Why do we, a group of Women from multiple generations who just happen to play brass instruments, gather for this event every year?

Sarah Schmalenberger puts it best when she says that what makes us unique is that “We as women, never have a straight path”. Because of how most of us are conditioned by society , we are more prone to sacrifice for others before our own needs and desires, and are expected to take a back seat instead of fighting for what we want, whether that be to stay home and take care of the family, or back down and compromise in order to keep peace when faced with conflict.

Men (in general) tend to plow through obstacles hard nosed while women, tend to go around these obstacles. It takes a bit longer for most of us to get where we are aiming to go as a result.

It helps to have this event to discuss these issues and remind ourselves that we handle things differently and are all very capable and powerful in our own ways. Empowerment builds confidence to work towards success. Also, there is just something very special and healing about getting together with others TO MAKE  MUSIC!

My own journey has been a roundabout way of getting to where I am and continues to be this way- but that is a topic for a future blog post or possibly a book someday. For now though LETS GET TO THE BLOG ENTRY OF THE DAY OF BRASS CHIX 2019!!

The day started at St Thomas Student center where I Got to help at the check in table with Sue ( a trumpet player) and noticed a few new faces. When someone asked Where the Horns were rehearsing, without a beat, Sue Responded, “OUTSIDE!!”- the lol moment of the day. (Note: remember, this was in the middle of MN winter, where the temperature outside is easily below zero).

We soon gathered in our respective brass subgroups; Horns, Trumpets, and Low Brass (aka the coolest chix who play Trombone and tuba respectively*).

*This is my opinion that may be a more than a little bit biased

Becky Haines, trombone superstar,  led us in a warmup and reading session, providing excellent advice on breathing exercises and focus techniques.

Lunch was filed with more conversations and LEGOS, meant to be a part of the improvisation theme.( Or maybe a ploy for advertising the then new Lego Movie ha ha). Some lunch conversations ranged from trying to figure out how Legos fit into the music theme to how our every day lives tend to be improvised, especially when trying to fit our passion of music into everything else that goes on around us. Our path around life obstacles tends to be improvised after all.

After LEGO LUNCH,  we gathered in a group and were treated to a Masterclass workshop on practical improvisation advice, led by Local Brass Superstars .

We talked about how jazz improvisation actually works, ways to do it effectively, and learned a little about Judy Gaunt’s (trumpet) experience going through University among some crazy analytical, genius jazz cats. When the presentation was over, several volunteers attempted to do a group improvisation with Oh when the Saints Go Marching In- with some live coaching of course.

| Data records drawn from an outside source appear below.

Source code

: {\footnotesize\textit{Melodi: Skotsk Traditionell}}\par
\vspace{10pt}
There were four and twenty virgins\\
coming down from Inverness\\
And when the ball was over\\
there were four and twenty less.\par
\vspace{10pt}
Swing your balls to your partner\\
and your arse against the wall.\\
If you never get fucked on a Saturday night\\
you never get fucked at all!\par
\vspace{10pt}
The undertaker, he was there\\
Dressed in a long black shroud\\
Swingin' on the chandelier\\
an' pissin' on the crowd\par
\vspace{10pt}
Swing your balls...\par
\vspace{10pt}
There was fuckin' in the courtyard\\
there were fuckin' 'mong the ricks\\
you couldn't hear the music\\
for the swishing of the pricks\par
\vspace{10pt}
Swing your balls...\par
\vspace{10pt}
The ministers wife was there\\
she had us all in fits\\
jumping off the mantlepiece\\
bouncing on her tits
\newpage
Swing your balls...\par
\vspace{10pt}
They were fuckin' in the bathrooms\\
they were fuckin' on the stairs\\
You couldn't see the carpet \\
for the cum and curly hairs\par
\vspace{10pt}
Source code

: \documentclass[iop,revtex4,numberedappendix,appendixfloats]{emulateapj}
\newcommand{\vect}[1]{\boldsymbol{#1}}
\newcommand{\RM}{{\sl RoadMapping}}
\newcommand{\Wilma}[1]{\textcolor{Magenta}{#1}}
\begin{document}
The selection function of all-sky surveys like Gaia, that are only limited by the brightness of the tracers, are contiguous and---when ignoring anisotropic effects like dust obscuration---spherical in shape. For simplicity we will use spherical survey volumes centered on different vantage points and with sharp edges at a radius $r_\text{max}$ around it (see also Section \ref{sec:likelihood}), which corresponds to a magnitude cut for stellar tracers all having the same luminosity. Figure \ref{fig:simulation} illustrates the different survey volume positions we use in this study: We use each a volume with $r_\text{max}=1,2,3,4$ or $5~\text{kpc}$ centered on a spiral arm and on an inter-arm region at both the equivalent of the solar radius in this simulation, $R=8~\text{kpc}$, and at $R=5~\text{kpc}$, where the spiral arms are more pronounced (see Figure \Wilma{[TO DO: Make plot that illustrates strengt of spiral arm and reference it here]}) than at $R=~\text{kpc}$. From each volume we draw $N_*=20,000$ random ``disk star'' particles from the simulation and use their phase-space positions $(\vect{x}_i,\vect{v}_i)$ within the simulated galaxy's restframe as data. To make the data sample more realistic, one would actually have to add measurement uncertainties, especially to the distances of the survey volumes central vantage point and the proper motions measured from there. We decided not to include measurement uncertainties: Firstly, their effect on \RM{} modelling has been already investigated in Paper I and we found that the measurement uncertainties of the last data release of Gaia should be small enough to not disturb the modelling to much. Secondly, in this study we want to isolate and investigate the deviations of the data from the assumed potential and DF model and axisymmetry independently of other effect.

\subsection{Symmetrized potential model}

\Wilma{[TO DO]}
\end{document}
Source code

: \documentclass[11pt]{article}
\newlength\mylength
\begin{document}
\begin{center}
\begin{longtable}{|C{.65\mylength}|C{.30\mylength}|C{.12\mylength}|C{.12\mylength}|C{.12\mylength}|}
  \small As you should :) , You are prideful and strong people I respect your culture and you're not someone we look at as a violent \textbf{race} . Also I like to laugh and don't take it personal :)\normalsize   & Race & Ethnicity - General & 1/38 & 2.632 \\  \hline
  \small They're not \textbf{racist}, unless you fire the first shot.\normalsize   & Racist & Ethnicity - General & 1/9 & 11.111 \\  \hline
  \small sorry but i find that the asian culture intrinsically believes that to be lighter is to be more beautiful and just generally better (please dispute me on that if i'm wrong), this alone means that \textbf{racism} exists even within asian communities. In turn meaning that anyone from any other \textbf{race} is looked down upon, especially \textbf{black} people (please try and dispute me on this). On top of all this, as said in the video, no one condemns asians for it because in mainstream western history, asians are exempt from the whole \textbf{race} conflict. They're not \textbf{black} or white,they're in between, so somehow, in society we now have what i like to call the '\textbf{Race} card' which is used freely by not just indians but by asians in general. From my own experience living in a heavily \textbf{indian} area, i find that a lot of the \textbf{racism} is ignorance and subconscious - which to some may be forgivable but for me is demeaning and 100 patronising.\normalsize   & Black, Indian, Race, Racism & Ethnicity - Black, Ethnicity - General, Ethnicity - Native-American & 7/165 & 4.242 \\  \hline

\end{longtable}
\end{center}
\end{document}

After this we separated into our respective subgroups to put this advice into practice. Lauren Husting led the low brass session and introduced us to easy backing tracks with chord changes on YouTube.

ALL of us tried our hand at improvisation and by the end we were all sounding fairly competent. I even managed to “improv” Smoke on the Water when it was my turn during the Dorian chord changes. Thankfully, this got a laugh.

Then it was picture time for our annual group photo.  Heidi, Laurel, and I shared a special moment when we reprised the Oh When the Saints improv. exercise while riding on the elevator on the way down to this part of the shindig.

Our Grand Finale of every year is where we play pieces in a massive brass choir, and share the experience of Making this Music Together. This happened once again, but with the most amount of vigor I’d heard coming from this group since first attending. We always break from the day by reaffirming our bond as Musicians and Women, by doing the Brass Chix Salute.

Next year, the topic of focus will be….WOMEN’S HEALTH as it relates to brass playing. If you are or know a Woman who plays a brass instrument, please spread the word about this event. We learn something new every year, it’s a ton of Fun,  and we have a great time experiencing it together. I Hope to see you in 2020!